• **RECORDS SUPPLIED**:
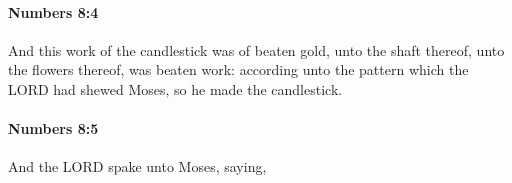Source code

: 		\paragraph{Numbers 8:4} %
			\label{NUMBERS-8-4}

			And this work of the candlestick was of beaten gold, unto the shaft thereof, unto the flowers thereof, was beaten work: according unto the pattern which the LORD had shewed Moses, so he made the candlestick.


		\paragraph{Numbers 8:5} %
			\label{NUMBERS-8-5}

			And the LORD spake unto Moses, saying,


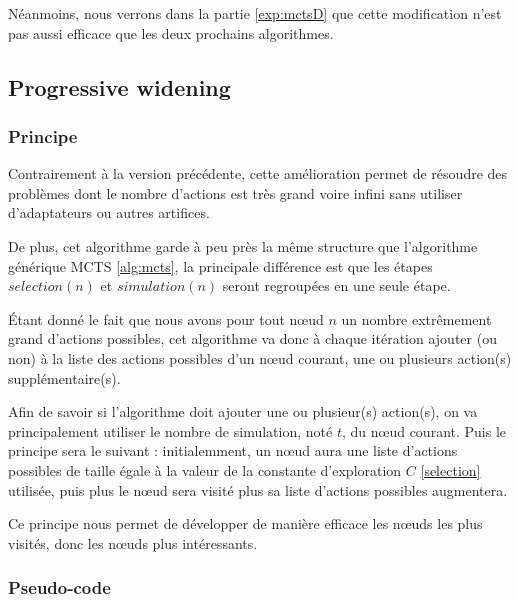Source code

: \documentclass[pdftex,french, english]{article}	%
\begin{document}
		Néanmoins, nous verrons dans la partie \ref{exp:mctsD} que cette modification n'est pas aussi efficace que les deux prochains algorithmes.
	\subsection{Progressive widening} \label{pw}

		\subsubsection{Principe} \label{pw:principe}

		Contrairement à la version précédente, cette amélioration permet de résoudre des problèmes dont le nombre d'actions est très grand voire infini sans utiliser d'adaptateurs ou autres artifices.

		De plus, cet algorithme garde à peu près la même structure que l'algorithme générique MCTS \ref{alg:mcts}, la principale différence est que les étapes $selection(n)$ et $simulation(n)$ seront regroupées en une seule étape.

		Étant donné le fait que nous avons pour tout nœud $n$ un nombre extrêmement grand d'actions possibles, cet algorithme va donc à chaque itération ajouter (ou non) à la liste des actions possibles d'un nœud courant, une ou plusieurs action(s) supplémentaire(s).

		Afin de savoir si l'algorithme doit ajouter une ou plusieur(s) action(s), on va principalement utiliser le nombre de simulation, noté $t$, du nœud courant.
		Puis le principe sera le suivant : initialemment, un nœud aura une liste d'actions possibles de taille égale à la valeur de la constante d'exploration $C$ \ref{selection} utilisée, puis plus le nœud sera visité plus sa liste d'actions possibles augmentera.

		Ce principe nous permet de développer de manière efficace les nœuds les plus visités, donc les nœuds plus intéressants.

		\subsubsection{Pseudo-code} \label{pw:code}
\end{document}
---
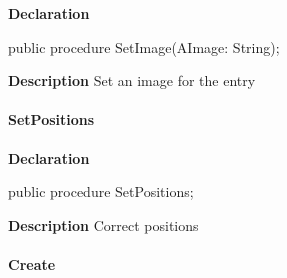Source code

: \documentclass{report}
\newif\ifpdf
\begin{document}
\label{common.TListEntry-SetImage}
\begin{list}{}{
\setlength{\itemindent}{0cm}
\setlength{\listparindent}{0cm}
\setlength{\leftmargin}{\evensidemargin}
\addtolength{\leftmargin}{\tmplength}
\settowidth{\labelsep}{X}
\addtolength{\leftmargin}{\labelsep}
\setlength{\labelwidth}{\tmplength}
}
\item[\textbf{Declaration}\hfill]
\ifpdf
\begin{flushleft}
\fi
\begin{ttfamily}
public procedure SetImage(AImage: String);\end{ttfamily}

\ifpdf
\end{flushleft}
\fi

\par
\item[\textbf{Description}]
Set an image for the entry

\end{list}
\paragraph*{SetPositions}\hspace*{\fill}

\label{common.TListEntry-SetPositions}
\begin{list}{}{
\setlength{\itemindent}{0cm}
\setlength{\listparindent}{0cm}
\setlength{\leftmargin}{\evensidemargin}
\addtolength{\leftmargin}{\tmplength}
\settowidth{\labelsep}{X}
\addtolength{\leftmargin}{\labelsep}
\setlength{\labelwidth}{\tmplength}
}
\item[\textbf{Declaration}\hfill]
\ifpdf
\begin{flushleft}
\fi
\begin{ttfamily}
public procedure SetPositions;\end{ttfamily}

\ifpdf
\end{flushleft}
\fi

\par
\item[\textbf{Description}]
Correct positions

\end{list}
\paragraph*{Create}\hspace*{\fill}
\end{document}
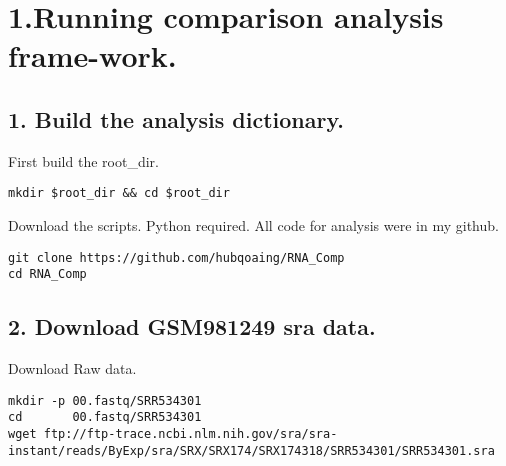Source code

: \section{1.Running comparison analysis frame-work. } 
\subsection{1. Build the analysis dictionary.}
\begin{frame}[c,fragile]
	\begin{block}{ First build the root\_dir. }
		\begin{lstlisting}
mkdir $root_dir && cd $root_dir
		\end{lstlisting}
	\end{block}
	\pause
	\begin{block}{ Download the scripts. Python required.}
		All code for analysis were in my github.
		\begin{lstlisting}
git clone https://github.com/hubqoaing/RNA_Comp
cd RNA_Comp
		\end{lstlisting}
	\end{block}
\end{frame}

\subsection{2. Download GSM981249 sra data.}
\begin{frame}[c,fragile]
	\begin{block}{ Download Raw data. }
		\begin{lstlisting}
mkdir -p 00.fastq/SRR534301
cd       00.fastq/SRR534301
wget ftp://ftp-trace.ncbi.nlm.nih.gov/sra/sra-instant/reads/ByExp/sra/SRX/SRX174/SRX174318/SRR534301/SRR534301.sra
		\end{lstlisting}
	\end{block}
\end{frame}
==
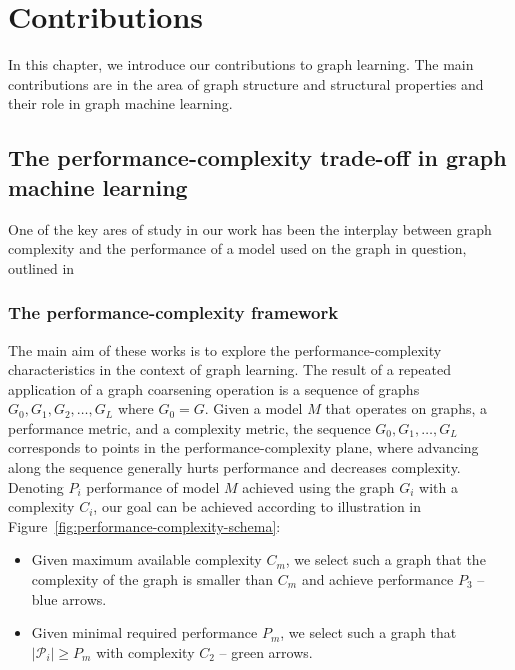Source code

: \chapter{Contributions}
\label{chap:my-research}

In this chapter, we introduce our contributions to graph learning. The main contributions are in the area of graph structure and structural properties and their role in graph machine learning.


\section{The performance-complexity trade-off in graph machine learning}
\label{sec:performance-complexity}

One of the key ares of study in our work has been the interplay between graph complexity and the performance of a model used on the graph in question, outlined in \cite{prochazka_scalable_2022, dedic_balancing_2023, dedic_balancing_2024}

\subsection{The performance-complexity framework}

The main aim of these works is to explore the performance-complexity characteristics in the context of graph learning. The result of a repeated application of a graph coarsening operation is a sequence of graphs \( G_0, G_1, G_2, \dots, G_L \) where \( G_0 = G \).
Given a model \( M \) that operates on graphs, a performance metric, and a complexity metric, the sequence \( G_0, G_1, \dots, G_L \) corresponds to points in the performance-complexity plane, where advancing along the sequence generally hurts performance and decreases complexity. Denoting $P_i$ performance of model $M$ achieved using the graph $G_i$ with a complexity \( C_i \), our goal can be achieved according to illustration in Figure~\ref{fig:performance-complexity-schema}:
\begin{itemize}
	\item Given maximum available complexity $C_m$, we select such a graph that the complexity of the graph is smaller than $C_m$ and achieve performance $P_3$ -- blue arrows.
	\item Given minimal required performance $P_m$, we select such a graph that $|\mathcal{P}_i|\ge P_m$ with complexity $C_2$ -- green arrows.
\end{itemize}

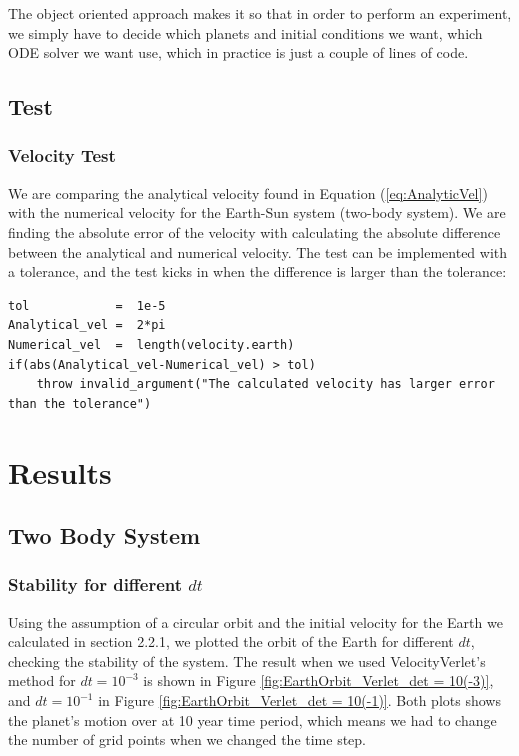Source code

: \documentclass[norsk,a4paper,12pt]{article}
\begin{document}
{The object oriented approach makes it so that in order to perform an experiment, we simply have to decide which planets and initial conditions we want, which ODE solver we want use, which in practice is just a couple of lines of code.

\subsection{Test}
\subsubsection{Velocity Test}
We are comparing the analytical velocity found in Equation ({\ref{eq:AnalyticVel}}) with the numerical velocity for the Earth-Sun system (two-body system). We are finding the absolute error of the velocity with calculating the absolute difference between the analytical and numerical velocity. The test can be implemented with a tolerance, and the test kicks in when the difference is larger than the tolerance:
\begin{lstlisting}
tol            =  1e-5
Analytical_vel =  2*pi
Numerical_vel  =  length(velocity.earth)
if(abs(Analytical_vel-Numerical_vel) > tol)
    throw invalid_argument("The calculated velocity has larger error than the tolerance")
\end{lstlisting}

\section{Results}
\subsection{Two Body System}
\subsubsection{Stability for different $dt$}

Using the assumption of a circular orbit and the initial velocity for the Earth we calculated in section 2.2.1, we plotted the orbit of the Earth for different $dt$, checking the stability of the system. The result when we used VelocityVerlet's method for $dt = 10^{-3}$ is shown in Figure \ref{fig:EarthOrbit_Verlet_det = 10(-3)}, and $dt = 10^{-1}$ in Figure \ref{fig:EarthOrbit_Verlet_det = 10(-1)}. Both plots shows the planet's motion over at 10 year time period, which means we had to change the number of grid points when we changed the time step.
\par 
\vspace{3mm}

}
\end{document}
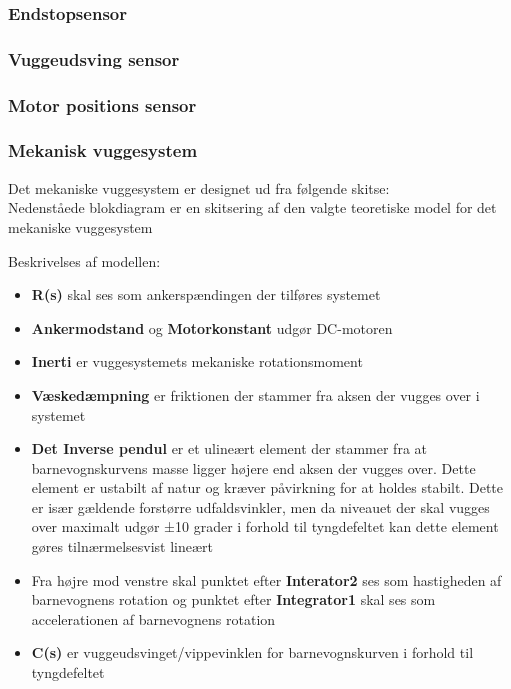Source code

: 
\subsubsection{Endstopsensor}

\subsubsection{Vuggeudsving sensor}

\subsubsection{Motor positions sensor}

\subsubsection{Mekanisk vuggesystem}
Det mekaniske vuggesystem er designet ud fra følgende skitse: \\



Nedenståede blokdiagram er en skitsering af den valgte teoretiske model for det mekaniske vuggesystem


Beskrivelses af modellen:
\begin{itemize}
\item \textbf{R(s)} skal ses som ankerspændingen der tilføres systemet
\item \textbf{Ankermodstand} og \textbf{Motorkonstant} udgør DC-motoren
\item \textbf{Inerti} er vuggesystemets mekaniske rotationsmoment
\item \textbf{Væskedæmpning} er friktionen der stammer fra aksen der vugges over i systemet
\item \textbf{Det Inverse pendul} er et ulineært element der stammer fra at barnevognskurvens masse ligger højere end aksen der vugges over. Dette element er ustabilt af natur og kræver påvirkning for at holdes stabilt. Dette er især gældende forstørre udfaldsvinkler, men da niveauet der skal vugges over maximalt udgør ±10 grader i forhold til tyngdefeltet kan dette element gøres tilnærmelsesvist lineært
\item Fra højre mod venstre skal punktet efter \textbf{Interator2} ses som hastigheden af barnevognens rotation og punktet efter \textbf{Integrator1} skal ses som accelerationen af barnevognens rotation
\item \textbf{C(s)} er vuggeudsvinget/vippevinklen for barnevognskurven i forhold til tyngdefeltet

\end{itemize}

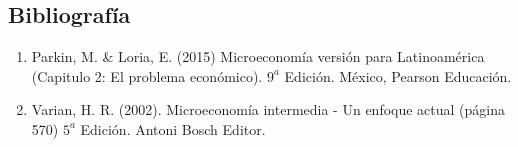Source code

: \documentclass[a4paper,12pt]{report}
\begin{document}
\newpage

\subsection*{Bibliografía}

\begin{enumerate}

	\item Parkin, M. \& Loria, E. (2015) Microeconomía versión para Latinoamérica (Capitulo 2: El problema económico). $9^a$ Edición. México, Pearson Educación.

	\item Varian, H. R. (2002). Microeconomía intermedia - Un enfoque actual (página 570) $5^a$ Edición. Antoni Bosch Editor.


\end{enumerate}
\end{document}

• **WHAT IS NEEDED**: Across the material, how many lines contain "learning"? The reply must be that number and nothing else.

• **RESULT**: 3